TASK PROMPT
Transcribe the following entries word for word. End with the line where "- **_Timer_**" appears.

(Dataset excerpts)
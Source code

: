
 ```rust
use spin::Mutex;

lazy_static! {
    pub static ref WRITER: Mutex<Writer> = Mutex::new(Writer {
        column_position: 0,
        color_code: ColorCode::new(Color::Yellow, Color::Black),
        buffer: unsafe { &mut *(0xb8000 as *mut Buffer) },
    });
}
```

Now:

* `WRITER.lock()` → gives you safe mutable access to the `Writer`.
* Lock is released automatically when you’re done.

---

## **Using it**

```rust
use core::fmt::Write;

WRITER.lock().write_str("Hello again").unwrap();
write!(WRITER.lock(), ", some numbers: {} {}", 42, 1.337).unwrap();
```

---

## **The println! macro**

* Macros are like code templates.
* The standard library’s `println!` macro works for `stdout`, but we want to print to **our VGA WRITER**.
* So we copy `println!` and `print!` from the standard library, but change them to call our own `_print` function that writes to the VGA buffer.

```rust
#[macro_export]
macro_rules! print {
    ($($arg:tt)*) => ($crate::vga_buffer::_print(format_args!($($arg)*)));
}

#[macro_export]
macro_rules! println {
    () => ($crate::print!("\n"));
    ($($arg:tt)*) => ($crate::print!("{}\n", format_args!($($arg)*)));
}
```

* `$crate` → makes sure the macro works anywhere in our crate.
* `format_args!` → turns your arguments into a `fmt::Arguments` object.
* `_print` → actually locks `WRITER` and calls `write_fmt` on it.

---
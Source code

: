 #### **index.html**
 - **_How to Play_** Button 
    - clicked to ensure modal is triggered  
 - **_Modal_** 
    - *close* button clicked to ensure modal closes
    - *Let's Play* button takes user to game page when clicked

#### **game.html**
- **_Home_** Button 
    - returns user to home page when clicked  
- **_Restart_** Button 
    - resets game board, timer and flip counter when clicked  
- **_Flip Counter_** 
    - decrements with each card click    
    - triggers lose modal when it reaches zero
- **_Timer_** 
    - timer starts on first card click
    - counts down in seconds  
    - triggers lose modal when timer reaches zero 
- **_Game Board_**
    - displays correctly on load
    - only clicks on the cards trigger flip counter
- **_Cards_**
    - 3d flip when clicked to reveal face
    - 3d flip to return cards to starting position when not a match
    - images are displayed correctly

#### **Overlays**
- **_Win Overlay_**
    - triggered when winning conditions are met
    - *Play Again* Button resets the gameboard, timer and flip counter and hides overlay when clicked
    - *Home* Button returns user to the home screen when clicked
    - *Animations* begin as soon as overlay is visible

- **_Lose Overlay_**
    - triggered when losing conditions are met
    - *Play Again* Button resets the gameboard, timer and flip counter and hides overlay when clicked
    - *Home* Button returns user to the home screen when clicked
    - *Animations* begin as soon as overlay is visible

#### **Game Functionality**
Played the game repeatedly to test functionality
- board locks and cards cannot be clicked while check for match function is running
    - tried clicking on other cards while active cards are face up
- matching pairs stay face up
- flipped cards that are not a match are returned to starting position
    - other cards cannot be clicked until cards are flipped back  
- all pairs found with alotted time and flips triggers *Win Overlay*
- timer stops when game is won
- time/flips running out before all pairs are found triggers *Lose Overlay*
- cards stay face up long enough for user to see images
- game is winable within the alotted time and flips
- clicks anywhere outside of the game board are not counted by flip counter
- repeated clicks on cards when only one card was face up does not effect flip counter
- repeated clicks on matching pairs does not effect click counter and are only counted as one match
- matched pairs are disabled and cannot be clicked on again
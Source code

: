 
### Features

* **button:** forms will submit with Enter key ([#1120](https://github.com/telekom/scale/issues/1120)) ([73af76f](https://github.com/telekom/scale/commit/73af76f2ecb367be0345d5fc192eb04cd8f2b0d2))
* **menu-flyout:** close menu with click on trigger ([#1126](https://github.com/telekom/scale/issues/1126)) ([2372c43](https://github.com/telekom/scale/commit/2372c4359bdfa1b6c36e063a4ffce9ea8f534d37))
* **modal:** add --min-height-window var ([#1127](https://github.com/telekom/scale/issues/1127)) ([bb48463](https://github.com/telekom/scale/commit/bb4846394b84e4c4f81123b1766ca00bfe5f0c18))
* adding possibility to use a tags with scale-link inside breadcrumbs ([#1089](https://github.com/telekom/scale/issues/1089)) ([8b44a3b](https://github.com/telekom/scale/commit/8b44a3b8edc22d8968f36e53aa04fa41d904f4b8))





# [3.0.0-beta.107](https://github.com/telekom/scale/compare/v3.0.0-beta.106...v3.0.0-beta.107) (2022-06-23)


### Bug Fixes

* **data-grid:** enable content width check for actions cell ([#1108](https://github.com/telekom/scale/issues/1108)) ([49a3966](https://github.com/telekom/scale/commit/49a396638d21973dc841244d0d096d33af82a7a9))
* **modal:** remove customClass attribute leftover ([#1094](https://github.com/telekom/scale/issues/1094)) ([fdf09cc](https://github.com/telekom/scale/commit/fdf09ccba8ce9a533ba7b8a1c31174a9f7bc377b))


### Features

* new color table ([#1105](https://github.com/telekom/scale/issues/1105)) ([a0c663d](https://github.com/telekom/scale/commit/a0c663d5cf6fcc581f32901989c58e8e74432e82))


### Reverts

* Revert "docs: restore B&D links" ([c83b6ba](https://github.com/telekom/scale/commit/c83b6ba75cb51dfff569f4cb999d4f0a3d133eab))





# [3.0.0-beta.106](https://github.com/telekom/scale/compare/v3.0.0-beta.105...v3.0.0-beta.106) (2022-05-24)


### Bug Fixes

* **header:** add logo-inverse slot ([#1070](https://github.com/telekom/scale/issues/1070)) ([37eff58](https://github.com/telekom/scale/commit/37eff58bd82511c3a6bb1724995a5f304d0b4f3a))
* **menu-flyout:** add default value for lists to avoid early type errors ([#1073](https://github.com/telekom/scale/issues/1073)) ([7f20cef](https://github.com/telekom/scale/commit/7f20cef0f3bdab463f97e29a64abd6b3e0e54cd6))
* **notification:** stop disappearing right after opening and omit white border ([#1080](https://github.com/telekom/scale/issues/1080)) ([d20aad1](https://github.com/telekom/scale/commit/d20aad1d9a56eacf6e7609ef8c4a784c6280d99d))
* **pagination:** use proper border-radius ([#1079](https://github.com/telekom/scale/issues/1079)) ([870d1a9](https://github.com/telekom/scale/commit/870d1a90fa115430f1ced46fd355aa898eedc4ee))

RESULT OF THE TASK
Source code

:
 ```rust
use spin::Mutex;

lazy_static! {
    pub static ref WRITER: Mutex<Writer> = Mutex::new(Writer {
        column_position: 0,
        color_code: ColorCode::new(Color::Yellow, Color::Black),
        buffer: unsafe { &mut *(0xb8000 as *mut Buffer) },
    });
}
```

Now:

* `WRITER.lock()` → gives you safe mutable access to the `Writer`.
* Lock is released automatically when you’re done.

---

## **Using it**

```rust
use core::fmt::Write;

WRITER.lock().write_str("Hello again").unwrap();
write!(WRITER.lock(), ", some numbers: {} {}", 42, 1.337).unwrap();
```

---

## **The println! macro**

* Macros are like code templates.
* The standard library’s `println!` macro works for `stdout`, but we want to print to **our VGA WRITER**.
* So we copy `println!` and `print!` from the standard library, but change them to call our own `_print` function that writes to the VGA buffer.

```rust
#[macro_export]
macro_rules! print {
    ($($arg:tt)*) => ($crate::vga_buffer::_print(format_args!($($arg)*)));
}

#[macro_export]
macro_rules! println {
    () => ($crate::print!("\n"));
    ($($arg:tt)*) => ($crate::print!("{}\n", format_args!($($arg)*)));
}
```

* `$crate` → makes sure the macro works anywhere in our crate.
* `format_args!` → turns your arguments into a `fmt::Arguments` object.
* `_print` → actually locks `WRITER` and calls `write_fmt` on it.

---
Source code

: #### **index.html**
 - **_How to Play_** Button 
    - clicked to ensure modal is triggered  
 - **_Modal_** 
    - *close* button clicked to ensure modal closes
    - *Let's Play* button takes user to game page when clicked

#### **game.html**
- **_Home_** Button 
    - returns user to home page when clicked  
- **_Restart_** Button 
    - resets game board, timer and flip counter when clicked  
- **_Flip Counter_** 
    - decrements with each card click    
    - triggers lose modal when it reaches zero
- **_Timer_** 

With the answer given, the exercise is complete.